Queste elezioni hanno due vincitori: il centrosinistra che strappa alla destra un gran numero di governi locali (Pd e alleati vincono in 85 dei 157 comuni dove si è votato con il doppio turno, mentre governavano soltanto in 55), e i “5 stelle” che in particolare con l’exploit di Parma – non un comune qualsiasi, ma la seconda città  dell’Emilia e una delle capitali economiche e culturali del nord padano – dimostra di essere diventato molto di più di un gruppetto di urlatori dell’anti-politica. Il Pd deve guardare bene dentro entrambi questi dati. E’ legittima la soddisfazione per le  tante vittorie “in trasferta” – da Como a Rieti, da Monza ad Asti, da Lucca a Brindisi -, ma restano e anzi crescono i segnali d’allarme. Cresce l’astensione, e questo – insieme all’esplosione delle liste civiche –  ci fa perdere molti voti rispetto a quasi tutte le ultime elezioni (politiche, europee, regionali, amministrative); e si conferma una tendenza che già  si era manifestata l’anno scorso: nelle grandi città  vince il centrosinistra, ma eleggendo sindaci che spesso non sono del Pd e che talvolta il Pd non ha nemmeno sostenuto. Era successo nel 2011 a Milano, a Napoli, a Cagliari, è successo di nuovo ora a Palermo e a Genova. 
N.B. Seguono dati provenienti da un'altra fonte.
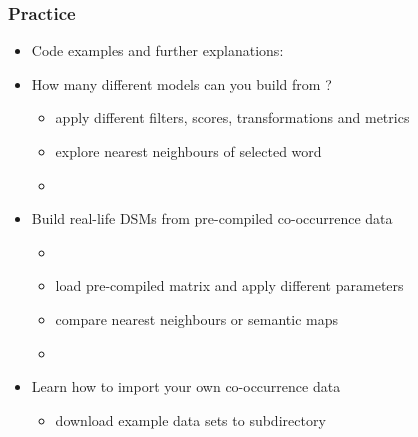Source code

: \documentclass[t]{beamer} %
\begin{document}
\begin{frame}
  \frametitle{Practice}
  \begin{itemize}
  \item Code examples and further explanations: 
  \item How many different models can you build from ?
    \begin{itemize}
    \item apply different filters, scores, transformations and metrics
    \item[\hand] explore nearest neighbours of selected word
    \item[]
    \end{itemize}
  \item Build real-life DSMs from pre-compiled co-occurrence data
    \begin{itemize}
    \item {}
    \item load pre-compiled matrix and apply different parameters
    \item[\hand] compare nearest neighbours or semantic maps
    \item[]
    \end{itemize}
  \item Learn how to import your own co-occurrence data\\
    \hand{} 
    \begin{itemize}
    \item download example data sets to subdirectory 
    \end{itemize}
  \end{itemize}
\end{frame}



\end{document}
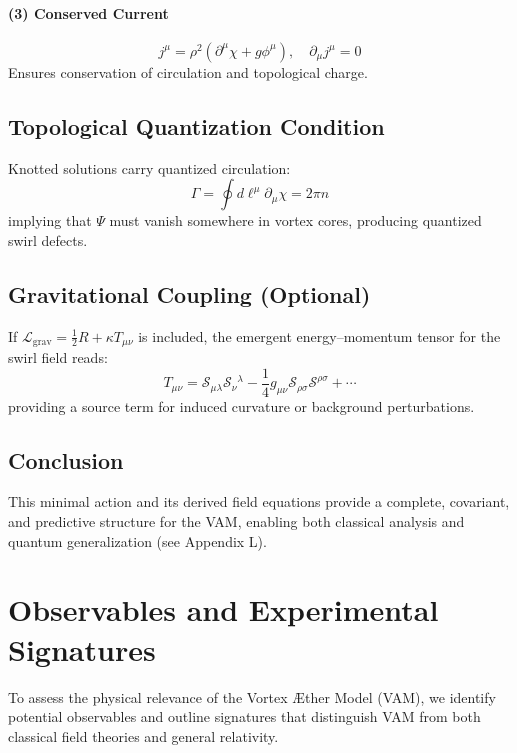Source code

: \documentclass[a4paper,12pt]{article}
\begin{document}
        \paragraph{(3) Conserved Current}
        \begin{equation}
            j^\mu = \rho^2 (\partial^\mu \chi + g \phi^\mu), \quad \partial_\mu j^\mu = 0
        \end{equation}
        Ensures conservation of circulation and topological charge.

        \subsection{Topological Quantization Condition}
        Knotted solutions carry quantized circulation:
        \begin{equation}
            \Gamma = \oint d\ell^\mu \partial_\mu \chi = 2\pi n
        \end{equation}
        implying that $\Psi$ must vanish somewhere in vortex cores, producing quantized swirl defects.

        \subsection{Gravitational Coupling (Optional)}
        If $\mathcal{L}_{\text{grav}} = \frac{1}{2} R + \kappa T_{\mu\nu}$ is included, the emergent energy--momentum tensor for the swirl field reads:
        \begin{equation}
            T_{\mu\nu} = \mathcal{S}_{\mu\lambda} \mathcal{S}_\nu{}^\lambda - \frac{1}{4} g_{\mu\nu} \mathcal{S}_{\rho\sigma} \mathcal{S}^{\rho\sigma} + \cdots
        \end{equation}
        providing a source term for induced curvature or background perturbations.

        \subsection{Conclusion}
        This minimal action and its derived field equations provide a complete, covariant, and predictive structure for the VAM, enabling both classical analysis and quantum generalization (see Appendix L).

        \section*{Observables and Experimental Signatures}
        To assess the physical relevance of the Vortex Æther Model (VAM), we identify potential observables and outline signatures that distinguish VAM from both classical field theories and general relativity.
\end{document}
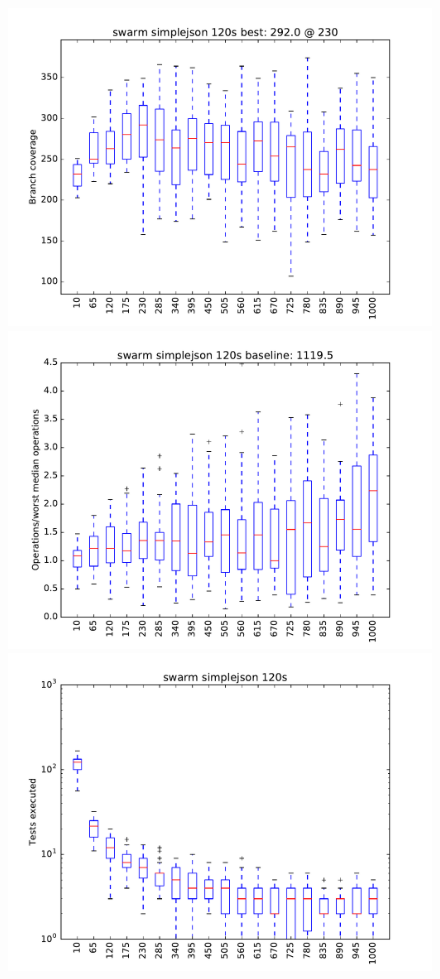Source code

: \begin{figure}
\includegraphics[width=\columnwidth]{graphs/simplejsonswarm120}
\includegraphics[width=\columnwidth]{graphs/opssimplejsonswarm120}
\includegraphics[width=\columnwidth]{graphs/execsimplejsonswarm120}
\end{figure}



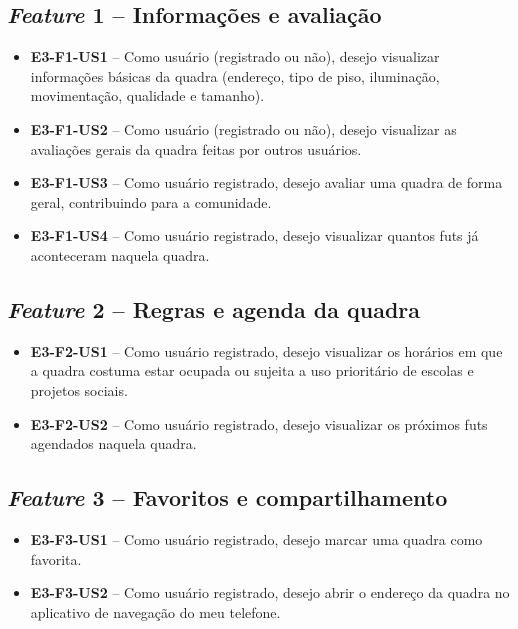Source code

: \begin{apendicesenv}
    \subsection*{\textit{Feature} 1 -- Informações e avaliação}
    \begin{itemize}
        \item \textbf{E3-F1-US1} -- Como usuário (registrado ou não), desejo visualizar informações básicas da quadra (endereço, tipo de piso, iluminação, movimentação, qualidade e tamanho).
        \item \textbf{E3-F1-US2} -- Como usuário (registrado ou não), desejo visualizar as avaliações gerais da quadra feitas por outros usuários.
        \item \textbf{E3-F1-US3} -- Como usuário registrado, desejo avaliar uma quadra de forma geral, contribuindo para a comunidade.
        \item \textbf{E3-F1-US4} -- Como usuário registrado, desejo visualizar quantos futs já aconteceram naquela quadra.
    \end{itemize}

    \subsection*{\textit{Feature} 2 -- Regras e agenda da quadra}
    \begin{itemize}
        \item \textbf{E3-F2-US1} -- Como usuário registrado, desejo visualizar os horários em que a quadra costuma estar ocupada ou sujeita a uso prioritário de escolas e projetos sociais.
        \item \textbf{E3-F2-US2} -- Como usuário registrado, desejo visualizar os próximos futs agendados naquela quadra.
    \end{itemize}

    \subsection*{\textit{Feature} 3 -- Favoritos e compartilhamento}
    \begin{itemize}
        \item \textbf{E3-F3-US1} -- Como usuário registrado, desejo marcar uma quadra como favorita.
        \item \textbf{E3-F3-US2} -- Como usuário registrado, desejo abrir o endereço da quadra no aplicativo de navegação do meu telefone.
    \end{itemize}


\end{apendicesenv}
Questi segnali di segno diverso e in parte contraddittorio non possono sorprendere più di tanto. Chiunque abbia girato un po’ per lItalia in questultima campagna elettorale ha potuto toccare con mano sia lo squagliamento in atto nel Pdl e nella Lega sia la diffidenza e la distanza crescenti verso la politica tradizionale e verso i partiti, tutti i partiti, che hanno trovato voce nel non voto e nel successo vistoso dei “grillini”. Così, verrebbe quasi da ringraziare la vittoria di Pizzarotti a Parma  che almeno rende impraticabile per noi del Pd ogni lettura autoconsolatoria, e autoillusoria, dei risultati elettorali.
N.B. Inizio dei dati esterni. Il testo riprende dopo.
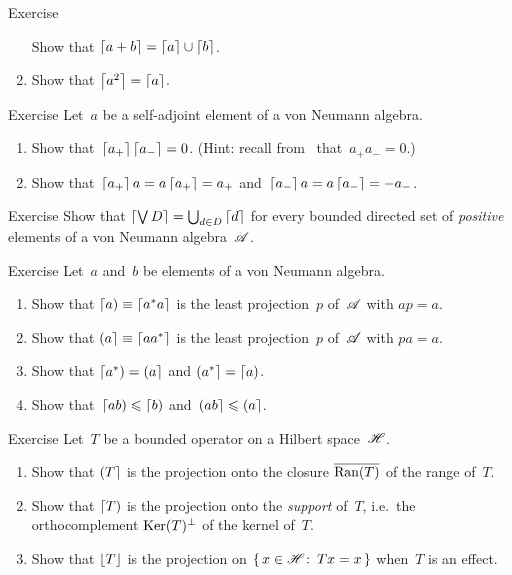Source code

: \documentclass[a]{subfiles}
\begin{document}
\begin{parsec}
\begin{point}{Exercise}
\begin{enumerate}
Show that $\left\lceil a+b\right\rceil=\left\lceil a\right\rceil\cup\left\lceil b\right\rceil$.
\item
Show that $\left\lceil a^2\right\rceil=\left\lceil a\right\rceil$.
\end{enumerate}
\end{point}
\begin{point}{Exercise}%
Let~$a$ be a self-adjoint element of a von Neumann algebra.
\begin{enumerate}
\item
Show that~$\left\lceil a_+\right\rceil\left\lceil a_-\right\rceil= 0$.
(Hint: recall from~ that~$a_+a_-=0$.)
\item
	Show that~$\left\lceil a_+\right\rceil a = a\left\lceil a_+\right\rceil = a_+$
	and~$\left\lceil a_-\right\rceil a=a\left\lceil a_-\right\rceil = -a_-$.
\end{enumerate}
\end{point}
\begin{point}{Exercise}%
Show that $\left\lceil\bigvee D\right\rceil = \bigcup_{d\in D}\left\lceil d\right\rceil$
for every bounded directed set of \emph{positive}
elements of a von Neumann algebra~$\mathscr{A}$.
\end{point}
\begin{point}{Exercise}%
Let~$a$ and~$b$  be elements of a von Neumann algebra.
\begin{enumerate}
\item
Show that $\left\lceil a\right)\equiv \left\lceil a^*a\right\rceil$
is the least projection~$p$ of~$\mathscr{A}$
with $ap =a$.

\item
Show that $\left(a\right\rceil\equiv \left\lceil aa^*\right\rceil$
is the least projection~$p$ of~$\mathscr{A}$
with $pa=a$.

\item
Show that $\left\lceil a^*\right)=\left(a\right\rceil$
and $\left(a^*\right\rceil=\left\lceil a\right)$.

\item
Show that~$\left\lceil ab\right)\leqslant\left\lceil b\right)$
and~$\left(ab\right\rceil\leqslant\left(a\right\rceil$.
\end{enumerate}
\end{point}
\begin{point}{Exercise}%
Let~$T$ be a bounded operator on a Hilbert space~$\mathscr{H}$.
\begin{enumerate}
\item
Show that $\left(T\right\rceil$
is the projection onto the closure
$\overline{\operatorname{Ran}(T)}$ of the range of~$T$.
\item
Show that $\left\lceil T\right)$
is the projection onto the \emph{support}
of~$T$, i.e.~the orthocomplement
$\operatorname{Ker}(T)^\perp$ of the kernel of~$T$.
\item
Show that $\left\lfloor T\right\rfloor$ is the projection
on $\{\,x\in\mathscr{H}\colon\, Tx=x\,\}$
when~$T$ is an effect.
\end{enumerate}
\end{point}
\end{parsec}
\end{document}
Per il Partito democratico, sottovalutare la rabbia, la disaffezione, il disprezzo verso chi fa il mestiere della politica che si vanno diffondendo in un numero sempre più grande di italiani, anche di italiani che si considerano di sinistra e di centrosinistra, sarebbe un errore mortale. Abbiamo poco tempo a disposizione, meno di un anno, per trovare risposte sensate e convincenti a questo disagio, risposte che fino ad ora non abbiamo nemmeno cercato. I dati del problema sono chiari: noi non intercettiamo un solo voto di quelli in fuga dal centrodestra, e ancora una volta – come era già  successo a Milano, in Puglia, a Napoli in forma sempre diversa – si dimostra che per attrarre i delusi di Pdl e Lega non serve a nulla presentarsi come più “moderati”, più di “centro”. Non serve a Palermo, dove il voto seppellisce al tempo stesso l’alleanza del Pd con Lombardo e l’idea che le elezioni si vincano a tavolino giocando al puzzle delle alleanze; non serve a Parma dove – lo dicono le prime analisi dei flussi elettorali tra primo e secondo turno – i quattro quinti di quelli che avevano votato due settimane fa per i candidati del Pdl e dell’Udc hanno preferito l'”estremista” Pizzarotti al “moderato” e rassicurante Bernazzoli.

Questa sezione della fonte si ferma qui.